Unlike going through my mom or my dad's stuff, going through our great aunt's stuff felt different. We had a finite period of time to complete the task at hand as we'd traveled across the ocean to clean out the house.
I didn't spend much time with my great aunt over the years, though we spoke on the phone on birthdays and other important occasions. She lived far away, and for most of my childhood we didn't travel much at all because my mother was so sick. I had met my great aunt a total of one time…ever. But we loved each other. And my brother and I are her closest relatives, along with our grandmother. In going to her house, going through all of her belongings, seeing all the photos of her great niece and nephew all over the place, I gave love and felt love. There was so much love jam-packed in that little house full of a TON of stuff.
Did my brother and I have conflict nearly immediately when we got to England on the first day of going through our great aunt's stuff?
We were each making character judgments about the other's approach to stuff and grieving. How could he want to keep so many things? Why would he want that? He keeps everything—he's in denial! How could she get rid of that? Why doesn't she want to keep anything?
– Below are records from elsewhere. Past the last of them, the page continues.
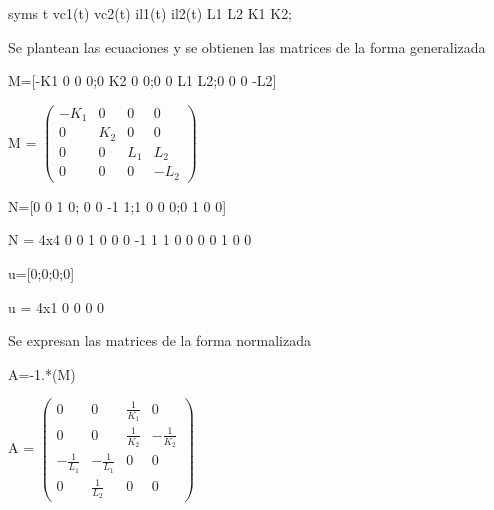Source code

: \documentclass[10pt,a4paper]{article} %
\begin{document}
\begin{matlabcode}
	syms t vc1(t) vc2(t) il1(t) il2(t) L1 L2 K1 K2;
\end{matlabcode}

\begin{par}
	\begin{flushleft}
		Se plantean las ecuaciones y se obtienen las matrices de la forma generalizada
	\end{flushleft}
\end{par}

\begin{matlabcode}
	M=[-K1 0 0 0;0 K2 0 0;0 0 L1 L2;0 0 0 -L2]
\end{matlabcode}
\begin{matlabsymbolicoutput}
	M = 
	$\displaystyle \left(\begin{array}{cccc}
	-K_1  & 0 & 0 & 0\\
	0 & K_2  & 0 & 0\\
	0 & 0 & L_1  & L_2 \\
	0 & 0 & 0 & -L_2 
	\end{array}\right)$
\end{matlabsymbolicoutput}
\begin{matlabcode}
	N=[0 0 1 0; 0 0 -1 1;1 0 0 0;0 1 0 0]
\end{matlabcode}
\begin{matlaboutput}
	N = 4x4    
	0     0     1     0
	0     0    -1     1
	1     0     0     0
	0     1     0     0
	
\end{matlaboutput}
\begin{matlabcode}
	u=[0;0;0;0]
\end{matlabcode}
\begin{matlaboutput}
	u = 4x1    
	0
	0
	0
	0
	
\end{matlaboutput}

\begin{par}
	\begin{flushleft}
		Se expresan las matrices de la forma normalizada
	\end{flushleft}
\end{par}

\begin{matlabcode}
	A=-1.*(M\N)
\end{matlabcode}
\begin{matlabsymbolicoutput}
	A = 
	$\displaystyle \left(\begin{array}{cccc}
	0 & 0 & \frac{1}{K_1 } & 0\\
	0 & 0 & \frac{1}{K_2 } & -\frac{1}{K_2 }\\
	-\frac{1}{L_1 } & -\frac{1}{L_1 } & 0 & 0\\
	0 & \frac{1}{L_2 } & 0 & 0
	\end{array}\right)$
\end{matlabsymbolicoutput}
\end{document}
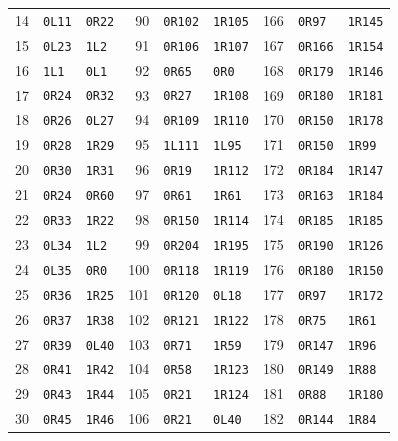 {\begin{longtable}{@{}rll@{\hspace{8mm}}rll@{\hspace{8mm}}rll@{}}
14 & \texttt{0L11} & \texttt{0R22} & 90 & \texttt{0R102} & \texttt{1R105} & 166 & \texttt{0R97} & \texttt{1R145} \\
15 & \texttt{0L23} & \texttt{1L2} & 91 & \texttt{0R106} & \texttt{1R107} & 167 & \texttt{0R166} & \texttt{1R154} \\
16 & \texttt{1L1} & \texttt{0L1} & 92 & \texttt{0R65} & \texttt{0R0} & 168 & \texttt{0R179} & \texttt{1R146} \\
17 & \texttt{0R24} & \texttt{0R32} & 93 & \texttt{0R27} & \texttt{1R108} & 169 & \texttt{0R180} & \texttt{1R181} \\
18 & \texttt{0R26} & \texttt{0L27} & 94 & \texttt{0R109} & \texttt{1R110} & 170 & \texttt{0R150} & \texttt{1R178} \\
19 & \texttt{0R28} & \texttt{1R29} & 95 & \texttt{1L111} & \texttt{1L95} & 171 & \texttt{0R150} & \texttt{1R99} \\
20 & \texttt{0R30} & \texttt{1R31} & 96 & \texttt{0R19} & \texttt{1R112} & 172 & \texttt{0R184} & \texttt{1R147} \\
21 & \texttt{0R24} & \texttt{0R60} & 97 & \texttt{0R61} & \texttt{1R61} & 173 & \texttt{0R163} & \texttt{1R184} \\
22 & \texttt{0R33} & \texttt{1R22} & 98 & \texttt{0R150} & \texttt{1R114} & 174 & \texttt{0R185} & \texttt{1R185} \\
23 & \texttt{0L34} & \texttt{1L2} & 99 & \texttt{0R204} & \texttt{1R195} & 175 & \texttt{0R190} & \texttt{1R126} \\
24 & \texttt{0L35} & \texttt{0R0} & 100 & \texttt{0R118} & \texttt{1R119} & 176 & \texttt{0R180} & \texttt{1R150} \\
25 & \texttt{0R36} & \texttt{1R25} & 101 & \texttt{0R120} & \texttt{0L18} & 177 & \texttt{0R97} & \texttt{1R172} \\
26 & \texttt{0R37} & \texttt{1R38} & 102 & \texttt{0R121} & \texttt{1R122} & 178 & \texttt{0R75} & \texttt{1R61} \\
27 & \texttt{0R39} & \texttt{0L40} & 103 & \texttt{0R71} & \texttt{1R59} & 179 & \texttt{0R147} & \texttt{1R96} \\
28 & \texttt{0R41} & \texttt{1R42} & 104 & \texttt{0R58} & \texttt{1R123} & 180 & \texttt{0R149} & \texttt{1R88} \\
29 & \texttt{0R43} & \texttt{1R44} & 105 & \texttt{0R21} & \texttt{1R124} & 181 & \texttt{0R88} & \texttt{1R180} \\
30 & \texttt{0R45} & \texttt{1R46} & 106 & \texttt{0R21} & \texttt{0L40} & 182 & \texttt{0R144} & \texttt{1R84} \\

\end{longtable}}

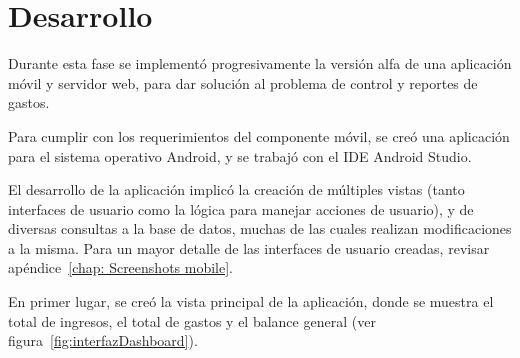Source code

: \section{Desarrollo} \label{sect:desarrollo}

Durante esta fase se implementó progresivamente la versión alfa de una aplicación móvil y servidor web, para dar solución al problema de control y reportes de gastos. 

Para cumplir con los requerimientos del componente móvil, se creó una aplicación para el sistema operativo Android, y se trabajó con el IDE Android Studio. 

El desarrollo de la aplicación implicó la creación de múltiples vistas (tanto interfaces de usuario como la lógica para manejar acciones de usuario), y de diversas consultas a la base de datos, muchas de las cuales realizan modificaciones a la misma. Para un mayor detalle de las interfaces de usuario creadas, revisar apéndice~\ref{chap: Screenshots mobile}.

En primer lugar, se creó la vista principal de la aplicación, donde se muestra el total de ingresos, el total de gastos y el balance general (ver figura~\ref{fig:interfazDashboard}).

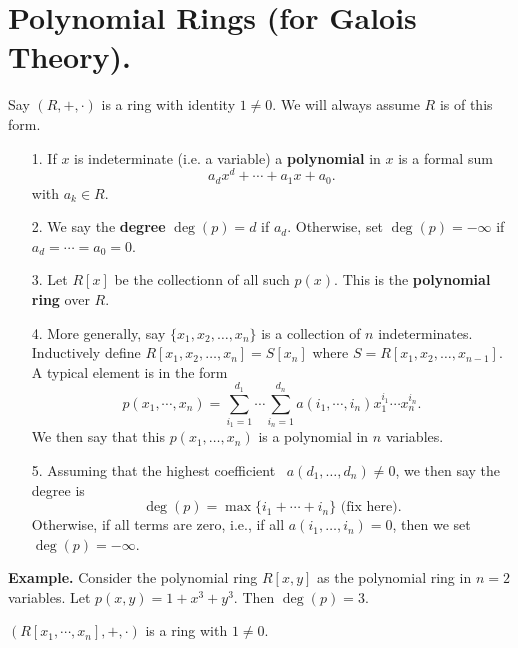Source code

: \section{Polynomial Rings (for Galois Theory).}

\begin{definition}
    Say $(R, +, \cdot)$ is a ring with identity $1 \ne 0$. We will
    always assume $R$ is of this form. 
    \begin{itemize}
        \item[1.] If $x$  is indeterminate (i.e. a variable) a
        \textbf{polynomial} in $x$ is a formal sum 
        \[
            a_dx^d + \cdots + a_1x + a_0.
        \]
        with $a_k \in R$.
        \item[2.] We say the \textbf{degree} $\deg(p) = d$ if $a_d$.
        Otherwise, set  $\deg(p) = -\infty$ if $a_d = \cdots = a_0
        = 0$.
        \item[3.] Let $R[x]$ be the collectionn of all such
        $p(x)$. This is the \textbf{polynomial ring} over $R$.
        \item[4.] More generally, say $\{x_1, x_2, \dots, x_n\}$
        is a collection of $n$ indeterminates. Inductively define
        $R[x_1, x_2, \dots, x_n] = S[x_n]$ where $S = R[x_1, x_2,
        \dots, x_{n-1}]$. A typical element is in the form 
        \[
            p(x_1, \cdots, x_n) = \sum_{i_1 =  1}^{d_1}\cdots\sum_{i_n = 1}^{d_n}a(i_1, \cdots, i_n)x_1^{i_1}\cdots x_n^{i_n}.
        \] 
        We then say that this $p(x_1, \dots, x_n)$ is a polynomial
        in $n$ variables. 
        \item[5.] Assuming that the highest coefficient
        \    $a(d_1, \dots, d_n) \ne 0$, we then say the degree is
        \[
            \deg(p) = \max\{i_1  + \cdots + i_n\} \text{ (fix here)}.                
        \]
        Otherwise, if all terms are zero, i.e., if all $a(i_1,
        \dots, i_n) = 0$, then we set $\deg(p) = -\infty$.
    \end{itemize}
\end{definition}

\textbf{Example.}
Consider the polynomial ring $R[x, y]$ as the polynomial ring in
$n = 2$ variables. Let $p(x, y) = 1 + x^3 + y^3$. Then $\deg(p) =
3$. 

\begin{proposition}
    $(R[x_1, \cdots, x_n], + , \cdot)$ is a ring with $1 \ne 0$.
\end{proposition}

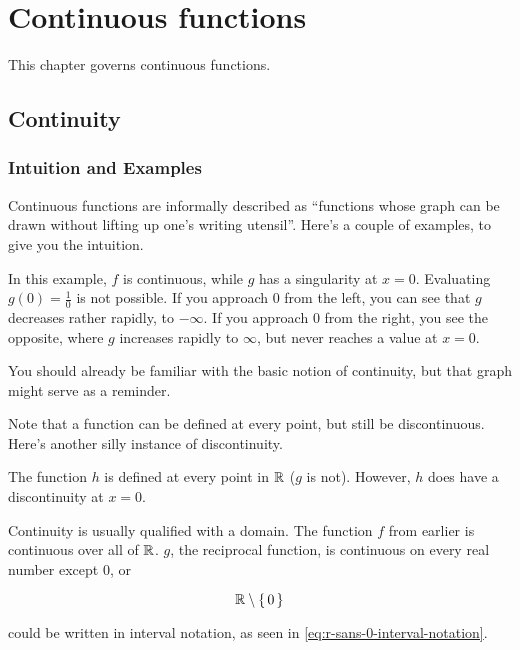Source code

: \chapter{Continuous functions}

This chapter governs continuous functions.

\section{Continuity}

\subsection{Intuition and Examples}

Continuous functions are informally described as ``functions whose graph can be
drawn without lifting up one's writing utensil''. Here's a couple of examples,
to give you the intuition.


In this example, $f$ is continuous, while $g$ has a singularity at $x =
0$. Evaluating $g(0) = \frac{1}{0}$ is not possible. If you approach $0$ from
the left, you can see that $g$ decreases rather rapidly, to $-\infty$. If you
approach $0$ from the right, you see the opposite, where $g$ increases rapidly
to $\infty$, but never reaches a value at $x = 0$.

You should already be familiar with the basic notion of continuity, but that
graph might serve as a reminder.

Note that a function can be defined at every point, but still be
discontinuous. Here's another silly instance of discontinuity.


The function $h$ is defined at every point in $\mathbb{R}$ ($g$ is not). However, $h$
does have a discontinuity at $x = 0$.

Continuity is usually qualified with a domain. The function $f$ from earlier is
continuous over all of $\mathbb{R}$. $g$, the reciprocal function, is continuous on
every real number except $0$, or

\begin{equation}
    \label{eq:r-minus-0}
    \mathbb{R} \setminus \left\{\, 0 \,\right\}
\end{equation}

 could be written in interval notation, as seen in
\cref{eq:r-sans-0-interval-notation}.

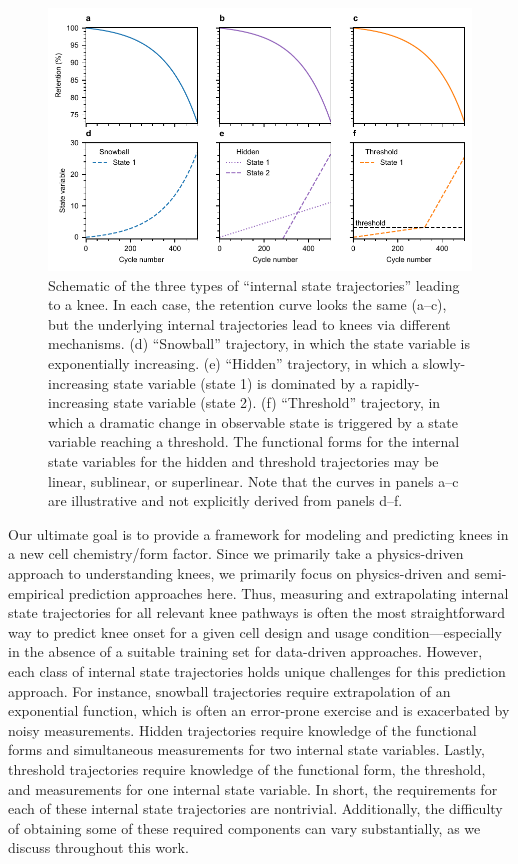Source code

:\documentclass[journal=jpclcd,manuscript=article]{achemso}
\begin{document}
\begin{figure}[htp]
    \centering
    \includegraphics[scale=1]{final_figures/snowball_hidden_threshold.pdf}
    \caption{Schematic of the three types of ``internal state trajectories'' leading to a knee. In each case, the retention curve looks the same (a--c), but the underlying internal trajectories lead to knees via different mechanisms. (d) ``Snowball'' trajectory, in which the state variable is exponentially increasing. (e) ``Hidden'' trajectory, in which a slowly-increasing state variable (state 1) is dominated by a rapidly-increasing state variable (state 2). (f) ``Threshold'' trajectory, in which a dramatic change in observable state is triggered by a state variable reaching a threshold.
    The functional forms for the internal state variables for the hidden and threshold trajectories may be linear, sublinear, or superlinear.
    Note that the curves in panels a--c are illustrative and not explicitly derived from panels d--f.
    }
    \label{fig:snowball_vs_hidden_vs_threshold}
\end{figure}

Our ultimate goal is to provide a framework for modeling and predicting knees in a new cell chemistry/form factor.
Since we primarily take a physics-driven approach to understanding knees, we primarily focus on physics-driven and semi-empirical prediction approaches here.
Thus, measuring and extrapolating internal state trajectories for all relevant knee pathways is often the most straightforward way to predict knee onset for a given cell design and usage condition---especially in the absence of a suitable training set for data-driven approaches.
However, each class of internal state trajectories holds unique challenges for this prediction approach.
For instance, snowball trajectories require extrapolation of an exponential function, which is often an error-prone exercise and is exacerbated by noisy measurements.
Hidden trajectories require knowledge of the functional forms and simultaneous measurements for two internal state variables.
Lastly, threshold trajectories require knowledge of the functional form, the threshold, and measurements for one internal state variable.
In short, the requirements for each of these internal state trajectories are nontrivial.
Additionally, the difficulty of obtaining some of these required components can vary substantially, as we discuss throughout this work.
\end{document}
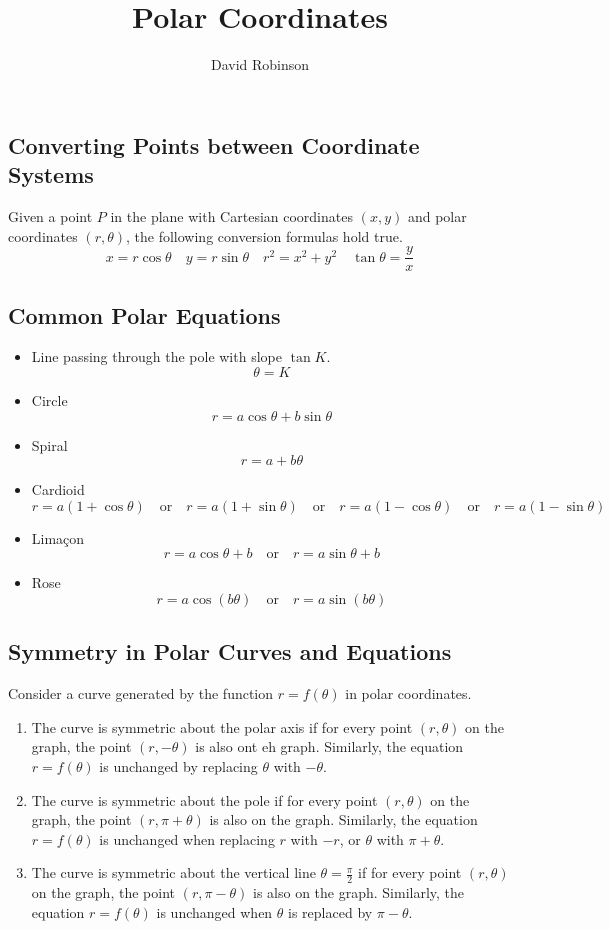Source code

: \documentclass{article}
\title{Polar Coordinates}
\author{David Robinson}
\date{}
\begin{document}
\maketitle

\subsection*{Converting Points between Coordinate Systems}
Given a point $P$ in the plane with Cartesian coordinates $(x,y)$ and polar coordinates $(r,\theta)$, the following conversion formulas hold true.
\[x=r\cos\theta\quad y=r\sin\theta\quad r^2=x^2+y^2\quad \tan\theta =\frac{y}{x}\]

\subsection*{Common Polar Equations}

\begin{itemize}
    \item Line passing through the pole with slope $\tan K$.
    \[\theta =K\]
    \item Circle
    \[r=a\cos\theta +b\sin\theta\]
    \item Spiral
    \[r=a+b\theta\]
    \item Cardioid
    \[r=a(1+\cos\theta)\quad\text{or}\quad r=a(1+\sin\theta)\quad\text{or}\quad r=a(1-\cos\theta)\quad\text{or}\quad r=a(1-\sin\theta)\]
    \item Limaçon
    \[r=a\cos\theta + b\quad\text{or}\quad r=a\sin\theta + b\]
    \item Rose
    \[r=a\cos(b\theta)\quad\text{or}\quad r=a\sin(b\theta)\]
\end{itemize}

\subsection*{Symmetry in Polar Curves and Equations}
Consider a curve generated by the function $r=f(\theta)$ in polar coordinates.
\begin{enumerate}
    \item The curve is symmetric about the polar axis if for every point $(r,\theta)$ on the graph, the point $(r,-\theta)$ is also ont eh graph. Similarly, the equation $r=f(\theta)$ is unchanged by replacing $\theta$ with $-\theta$.
    \item The curve is symmetric about the pole if for every point $(r,\theta)$ on the graph, the point $(r,\pi +\theta)$ is also on the graph. Similarly, the equation $r=f(\theta)$ is unchanged when replacing $r$ with $-r$, or $\theta$ with $\pi +\theta$.
    \item The curve is symmetric about the vertical line $\theta=\frac{\pi}{2}$ if for every point $(r,\theta)$ on the graph, the point $(r,\pi -\theta)$ is also on the graph. Similarly, the equation $r=f(\theta)$ is unchanged when $\theta$ is replaced by $\pi -\theta$.
\end{enumerate}
\end{document}
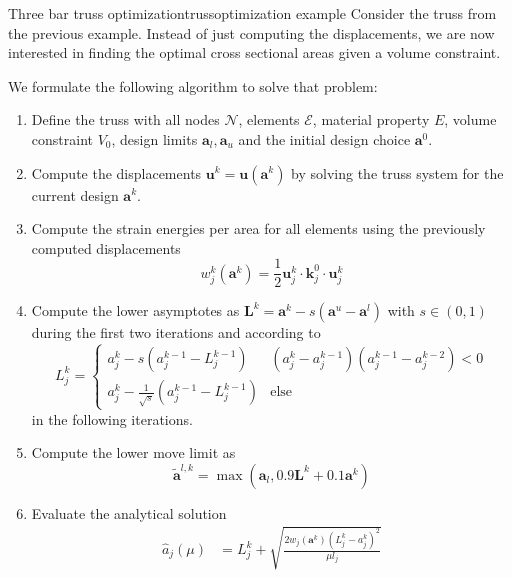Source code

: \begin{example}{Three bar truss optimization}{trussoptimization example}
    Consider the truss from the previous example. Instead of just computing the displacements, we are now interested in finding the optimal cross sectional areas given a volume constraint.

    We formulate the following algorithm to solve that problem: 
    \begin{enumerate}
        \item Define the truss with all nodes $\mathcal{N}$, elements $\mathcal{E}$, material property $E$, volume constraint $V_0$, design limits $\mathbf{a}_l, \mathbf{a}_u$ and the initial design choice $\mathbf{a}^0$.
        \item Compute the displacements $\mathbf{u}^k = \mathbf{u}(\mathbf{a}^k)$ by solving the truss system for the current design $\mathbf{a}^k$.
        \item Compute the strain energies per area for all elements using the previously computed displacements   
        \begin{equation}
            w^k_j(\mathbf{a}^k) = \frac{1}{2}\mathbf{u}^k_j  \cdot \mathbf{k}^0_j \cdot \mathbf{u}^k_j
        \end{equation}
        \item Compute the lower asymptotes as $\mathbf{L}^k =\mathbf{a}^k - s (\mathbf{a}^u - \mathbf{a}^l)$ with $s \in (0,1)$ during the first two iterations and according to 
        \begin{equation}
            L^k_j = 
            \begin{cases}
                a^k_j - s  (a^{k-1}_j-L^{k-1}_j) & (a_j^k-a_j^{k-1})(a_j^{k-1}-a_j^{k-2}) < 0\\
                a^k_j - \frac{1}{\sqrt{s}}  (a^{k-1}_j-L^{k-1}_j) & \text{else}
            \end{cases}
        \end{equation}
        in the following iterations.
        \item Compute the lower move limit as 
        \begin{equation}
            \tilde{\mathbf{a}}^{l,k} = \max(\mathbf{a}_l,  0.9 \mathbf{L}^k + 0.1 \mathbf{a}^k)
        \end{equation}
        \item Evaluate the analytical solution
            \begin{align}
                \hat{a}_j(\mu) &= L_j^k + \sqrt{\frac{2 w_j (\mathbf{a}^k)
                (L^k_j-a^k_j)^2}{\mu l_j}} \\

\end{align}
\end{enumerate}
\end{example}

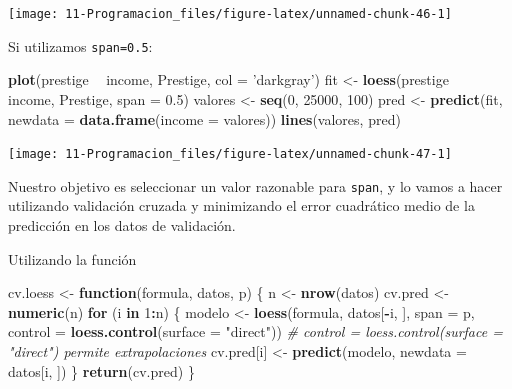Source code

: \documentclass[]{book}
\newenvironment{Shaded}{\begin{snugshade}}{\end{snugshade}}
\newcommand{\KeywordTok}[1]{\textcolor[rgb]{0.13,0.29,0.53}{\textbf{#1}}}
\newcommand{\DataTypeTok}[1]{\textcolor[rgb]{0.13,0.29,0.53}{#1}}
\newcommand{\DecValTok}[1]{\textcolor[rgb]{0.00,0.00,0.81}{#1}}
\newcommand{\FloatTok}[1]{\textcolor[rgb]{0.00,0.00,0.81}{#1}}
\newcommand{\StringTok}[1]{\textcolor[rgb]{0.31,0.60,0.02}{#1}}
\newcommand{\CommentTok}[1]{\textcolor[rgb]{0.56,0.35,0.01}{\textit{#1}}}
\newcommand{\ControlFlowTok}[1]{\textcolor[rgb]{0.13,0.29,0.53}{\textbf{#1}}}
\newcommand{\OperatorTok}[1]{\textcolor[rgb]{0.81,0.36,0.00}{\textbf{#1}}}
\newcommand{\NormalTok}[1]{#1}
\begin{document}
\begin{center}\texttt{[image: 11-Programacion\_files/figure-latex/unnamed-chunk-46-1]} \end{center}

Si utilizamos \texttt{span=0.5}:

\begin{Shaded}
\begin{Highlighting}[]
\KeywordTok{plot}\NormalTok{(prestige }\OperatorTok{~}\StringTok{ }\NormalTok{income, Prestige, }\DataTypeTok{col =} \StringTok{'darkgray'}\NormalTok{)}
\NormalTok{fit <-}\StringTok{ }\KeywordTok{loess}\NormalTok{(prestige }\OperatorTok{~}\StringTok{ }\NormalTok{income, Prestige, }\DataTypeTok{span =} \FloatTok{0.5}\NormalTok{)}
\NormalTok{valores <-}\StringTok{ }\KeywordTok{seq}\NormalTok{(}\DecValTok{0}\NormalTok{, }\DecValTok{25000}\NormalTok{, }\DecValTok{100}\NormalTok{)}
\NormalTok{pred <-}\StringTok{ }\KeywordTok{predict}\NormalTok{(fit, }\DataTypeTok{newdata =} \KeywordTok{data.frame}\NormalTok{(}\DataTypeTok{income =}\NormalTok{ valores))}
\KeywordTok{lines}\NormalTok{(valores, pred)}
\end{Highlighting}
\end{Shaded}

\begin{center}\texttt{[image: 11-Programacion\_files/figure-latex/unnamed-chunk-47-1]} \end{center}

Nuestro objetivo es seleccionar un valor razonable para \texttt{span}, y
lo vamos a hacer utilizando validación cruzada y minimizando el error
cuadrático medio de la predicción en los datos de validación.

Utilizando la función

\begin{Shaded}
\begin{Highlighting}[]
\NormalTok{cv.loess <-}\StringTok{ }\ControlFlowTok{function}\NormalTok{(formula, datos, p) \{}
\NormalTok{  n <-}\StringTok{ }\KeywordTok{nrow}\NormalTok{(datos)}
\NormalTok{  cv.pred <-}\StringTok{ }\KeywordTok{numeric}\NormalTok{(n)}
  \ControlFlowTok{for}\NormalTok{ (i }\ControlFlowTok{in} \DecValTok{1}\OperatorTok{:}\NormalTok{n) \{}
\NormalTok{    modelo <-}\StringTok{ }\KeywordTok{loess}\NormalTok{(formula, datos[}\OperatorTok{-}\NormalTok{i, ], }\DataTypeTok{span =}\NormalTok{ p, }
                    \DataTypeTok{control =} \KeywordTok{loess.control}\NormalTok{(}\DataTypeTok{surface =} \StringTok{"direct"}\NormalTok{))}
    \CommentTok{# control = loess.control(surface = "direct") permite extrapolaciones}
\NormalTok{    cv.pred[i] <-}\StringTok{ }\KeywordTok{predict}\NormalTok{(modelo, }\DataTypeTok{newdata =}\NormalTok{ datos[i, ])}
\NormalTok{  \}}
  \KeywordTok{return}\NormalTok{(cv.pred)}
\NormalTok{\}}
\end{Highlighting}
\end{Shaded}
\end{document}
Doesn't she care at all?
Death and grieving strain even the best family relationships.
My brother and I hashed it all out that first day of going through her stuff. It wasn't easy, but we got ourselves to a good process/cadence of my brother getting a first look at items to decide what to keep, and me taking it from there to either keep or donate. But I was not allowed to judge his Keeps, and he wasn't allowed to judge my Donates anymore. We just needed to do our own thing.
There is no right way to go through a dead loved one's belongings. The process just sucks: there's absolutely no way around it. And the least we could do was not be shitty to each other on top of what was already so shitty.
So, we spent a week going through every single thing in our great aunt's house. In between boxes of (literally) every greeting card she and her late husband ever gave to each other, as well as unthinkable quantities of bedding that made no sense for a house with two bedrooms, we found old family photos and heirlooms belonging to our great grandfather, our grandmother and our late great aunt's father. He was wounded in WWI, and we found medals and other items thanking him for his dedication and service.
What that meant is, as much as I hate to admit it, my brother was exactly right to want to look at every item a little more closely than I would. Family treasures would pop up when we didn't expect them to. And it was ok that my brother thought maybe just a few more things were treasures than I did.
You know what I'll always treasure, though? That time I got to spend with my brother, grieving this unique loss together.